WHAT YOU WILL DO:
Give the listing again in full and exactly, apart from its pictures.

DATA RECORDS:
^^^^^^^^
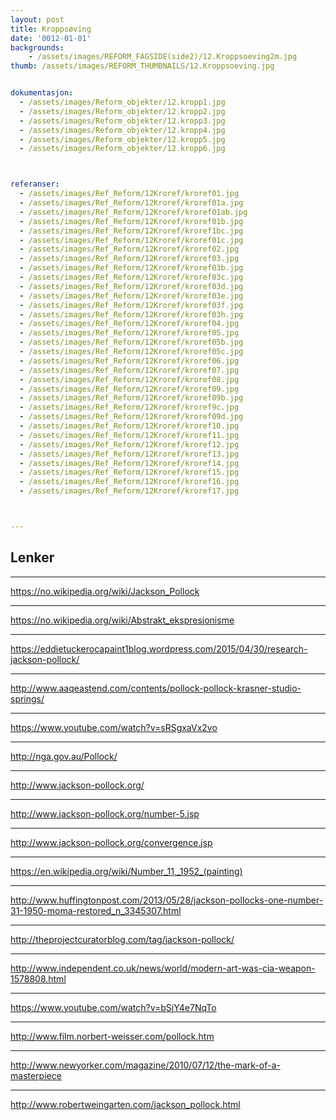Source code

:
 ```yaml
---
layout: post
title: Kroppsøving
date: '0012-01-01'
backgrounds:
    - /assets/images/REFORM_FAGSIDE(side2)/12.Kroppsoeving2m.jpg
thumb: /assets/images/REFORM_THUMBNAILS/12.Kroppsoeving.jpg


dokumentasjon:
  - /assets/images/Reform_objekter/12.kropp1.jpg
  - /assets/images/Reform_objekter/12.kropp2.jpg
  - /assets/images/Reform_objekter/12.kropp3.jpg
  - /assets/images/Reform_objekter/12.kropp4.jpg
  - /assets/images/Reform_objekter/12.kropp5.jpg
  - /assets/images/Reform_objekter/12.kropp6.jpg



referanser:
  - /assets/images/Ref_Reform/12Kroref/kroref01.jpg
  - /assets/images/Ref_Reform/12Kroref/kroref01a.jpg
  - /assets/images/Ref_Reform/12Kroref/kroref01ab.jpg
  - /assets/images/Ref_Reform/12Kroref/kroref01b.jpg
  - /assets/images/Ref_Reform/12Kroref/kroref1bc.jpg
  - /assets/images/Ref_Reform/12Kroref/kroref01c.jpg
  - /assets/images/Ref_Reform/12Kroref/kroref02.jpg
  - /assets/images/Ref_Reform/12Kroref/kroref03.jpg
  - /assets/images/Ref_Reform/12Kroref/kroref03b.jpg
  - /assets/images/Ref_Reform/12Kroref/kroref03c.jpg
  - /assets/images/Ref_Reform/12Kroref/kroref03d.jpg
  - /assets/images/Ref_Reform/12Kroref/kroref03e.jpg
  - /assets/images/Ref_Reform/12Kroref/kroref03f.jpg
  - /assets/images/Ref_Reform/12Kroref/kroref03h.jpg
  - /assets/images/Ref_Reform/12Kroref/kroref04.jpg
  - /assets/images/Ref_Reform/12Kroref/kroref05.jpg
  - /assets/images/Ref_Reform/12Kroref/kroref05b.jpg
  - /assets/images/Ref_Reform/12Kroref/kroref05c.jpg
  - /assets/images/Ref_Reform/12Kroref/kroref06.jpg
  - /assets/images/Ref_Reform/12Kroref/kroref07.jpg
  - /assets/images/Ref_Reform/12Kroref/kroref08.jpg
  - /assets/images/Ref_Reform/12Kroref/kroref09.jpg
  - /assets/images/Ref_Reform/12Kroref/kroref09b.jpg
  - /assets/images/Ref_Reform/12Kroref/kroref9c.jpg
  - /assets/images/Ref_Reform/12Kroref/kroref09d.jpg
  - /assets/images/Ref_Reform/12Kroref/kroref10.jpg
  - /assets/images/Ref_Reform/12Kroref/kroref11.jpg
  - /assets/images/Ref_Reform/12Kroref/kroref12.jpg
  - /assets/images/Ref_Reform/12Kroref/kroref13.jpg
  - /assets/images/Ref_Reform/12Kroref/kroref14.jpg
  - /assets/images/Ref_Reform/12Kroref/kroref15.jpg
  - /assets/images/Ref_Reform/12Kroref/kroref16.jpg
  - /assets/images/Ref_Reform/12Kroref/kroref17.jpg



---
```



## Lenker

* * *
<https://no.wikipedia.org/wiki/Jackson_Pollock>

* * *
<https://no.wikipedia.org/wiki/Abstrakt_ekspresjonisme>

* * *
<https://eddietuckerocapaint1blog.wordpress.com/2015/04/30/research-jackson-pollock/>

* * *
<http://www.aaqeastend.com/contents/pollock-pollock-krasner-studio-springs/>

* * *
<https://www.youtube.com/watch?v=sRSgxaVx2vo>

* * *
<http://nga.gov.au/Pollock/>

* * *
<http://www.jackson-pollock.org/>

* * *
<http://www.jackson-pollock.org/number-5.jsp>

* * *
<http://www.jackson-pollock.org/convergence.jsp>

* * *
<https://en.wikipedia.org/wiki/Number_11,_1952_(painting)>

* * *
<http://www.huffingtonpost.com/2013/05/28/jackson-pollocks-one-number-31-1950-moma-restored_n_3345307.html>

* * *
<http://theprojectcuratorblog.com/tag/jackson-pollock/>

* * *
<http://www.independent.co.uk/news/world/modern-art-was-cia-weapon-1578808.html>

* * *
<https://www.youtube.com/watch?v=bSjY4e7NqTo>

* * *
<http://www.film.norbert-weisser.com/pollock.htm>

* * *
<http://www.newyorker.com/magazine/2010/07/12/the-mark-of-a-masterpiece>

* * *
<http://www.robertweingarten.com/jackson_pollock.html>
^^^^^^^^
PROBLEM SOLUTION:
Source code

:
 ```yaml
---
layout: post
title: Kroppsøving
date: '0012-01-01'
backgrounds:
    - /assets/images/REFORM_FAGSIDE(side2)/12.Kroppsoeving2m.jpg
thumb: /assets/images/REFORM_THUMBNAILS/12.Kroppsoeving.jpg


dokumentasjon:
  - /assets/images/Reform_objekter/12.kropp1.jpg
  - /assets/images/Reform_objekter/12.kropp2.jpg
  - /assets/images/Reform_objekter/12.kropp3.jpg
  - /assets/images/Reform_objekter/12.kropp4.jpg
  - /assets/images/Reform_objekter/12.kropp5.jpg
  - /assets/images/Reform_objekter/12.kropp6.jpg



referanser:
  - /assets/images/Ref_Reform/12Kroref/kroref01.jpg
  - /assets/images/Ref_Reform/12Kroref/kroref01a.jpg
  - /assets/images/Ref_Reform/12Kroref/kroref01ab.jpg
  - /assets/images/Ref_Reform/12Kroref/kroref01b.jpg
  - /assets/images/Ref_Reform/12Kroref/kroref1bc.jpg
  - /assets/images/Ref_Reform/12Kroref/kroref01c.jpg
  - /assets/images/Ref_Reform/12Kroref/kroref02.jpg
  - /assets/images/Ref_Reform/12Kroref/kroref03.jpg
  - /assets/images/Ref_Reform/12Kroref/kroref03b.jpg
  - /assets/images/Ref_Reform/12Kroref/kroref03c.jpg
  - /assets/images/Ref_Reform/12Kroref/kroref03d.jpg
  - /assets/images/Ref_Reform/12Kroref/kroref03e.jpg
  - /assets/images/Ref_Reform/12Kroref/kroref03f.jpg
  - /assets/images/Ref_Reform/12Kroref/kroref03h.jpg
  - /assets/images/Ref_Reform/12Kroref/kroref04.jpg
  - /assets/images/Ref_Reform/12Kroref/kroref05.jpg
  - /assets/images/Ref_Reform/12Kroref/kroref05b.jpg
  - /assets/images/Ref_Reform/12Kroref/kroref05c.jpg
  - /assets/images/Ref_Reform/12Kroref/kroref06.jpg
  - /assets/images/Ref_Reform/12Kroref/kroref07.jpg
  - /assets/images/Ref_Reform/12Kroref/kroref08.jpg
  - /assets/images/Ref_Reform/12Kroref/kroref09.jpg
  - /assets/images/Ref_Reform/12Kroref/kroref09b.jpg
  - /assets/images/Ref_Reform/12Kroref/kroref9c.jpg
  - /assets/images/Ref_Reform/12Kroref/kroref09d.jpg
  - /assets/images/Ref_Reform/12Kroref/kroref10.jpg
  - /assets/images/Ref_Reform/12Kroref/kroref11.jpg
  - /assets/images/Ref_Reform/12Kroref/kroref12.jpg
  - /assets/images/Ref_Reform/12Kroref/kroref13.jpg
  - /assets/images/Ref_Reform/12Kroref/kroref14.jpg
  - /assets/images/Ref_Reform/12Kroref/kroref15.jpg
  - /assets/images/Ref_Reform/12Kroref/kroref16.jpg
  - /assets/images/Ref_Reform/12Kroref/kroref17.jpg



---
```



## Lenker

* * *
<https://no.wikipedia.org/wiki/Jackson_Pollock>

* * *
<https://no.wikipedia.org/wiki/Abstrakt_ekspresjonisme>

* * *
<https://eddietuckerocapaint1blog.wordpress.com/2015/04/30/research-jackson-pollock/>

* * *
<http://www.aaqeastend.com/contents/pollock-pollock-krasner-studio-springs/>

* * *
<https://www.youtube.com/watch?v=sRSgxaVx2vo>

* * *
<http://nga.gov.au/Pollock/>

* * *
<http://www.jackson-pollock.org/>

* * *
<http://www.jackson-pollock.org/number-5.jsp>

* * *
<http://www.jackson-pollock.org/convergence.jsp>

* * *
<https://en.wikipedia.org/wiki/Number_11,_1952_(painting)>

* * *
<http://www.huffingtonpost.com/2013/05/28/jackson-pollocks-one-number-31-1950-moma-restored_n_3345307.html>

* * *
<http://theprojectcuratorblog.com/tag/jackson-pollock/>

* * *
<http://www.independent.co.uk/news/world/modern-art-was-cia-weapon-1578808.html>

* * *
<https://www.youtube.com/watch?v=bSjY4e7NqTo>

* * *
<http://www.film.norbert-weisser.com/pollock.htm>

* * *
<http://www.newyorker.com/magazine/2010/07/12/the-mark-of-a-masterpiece>

* * *
<http://www.robertweingarten.com/jackson_pollock.html>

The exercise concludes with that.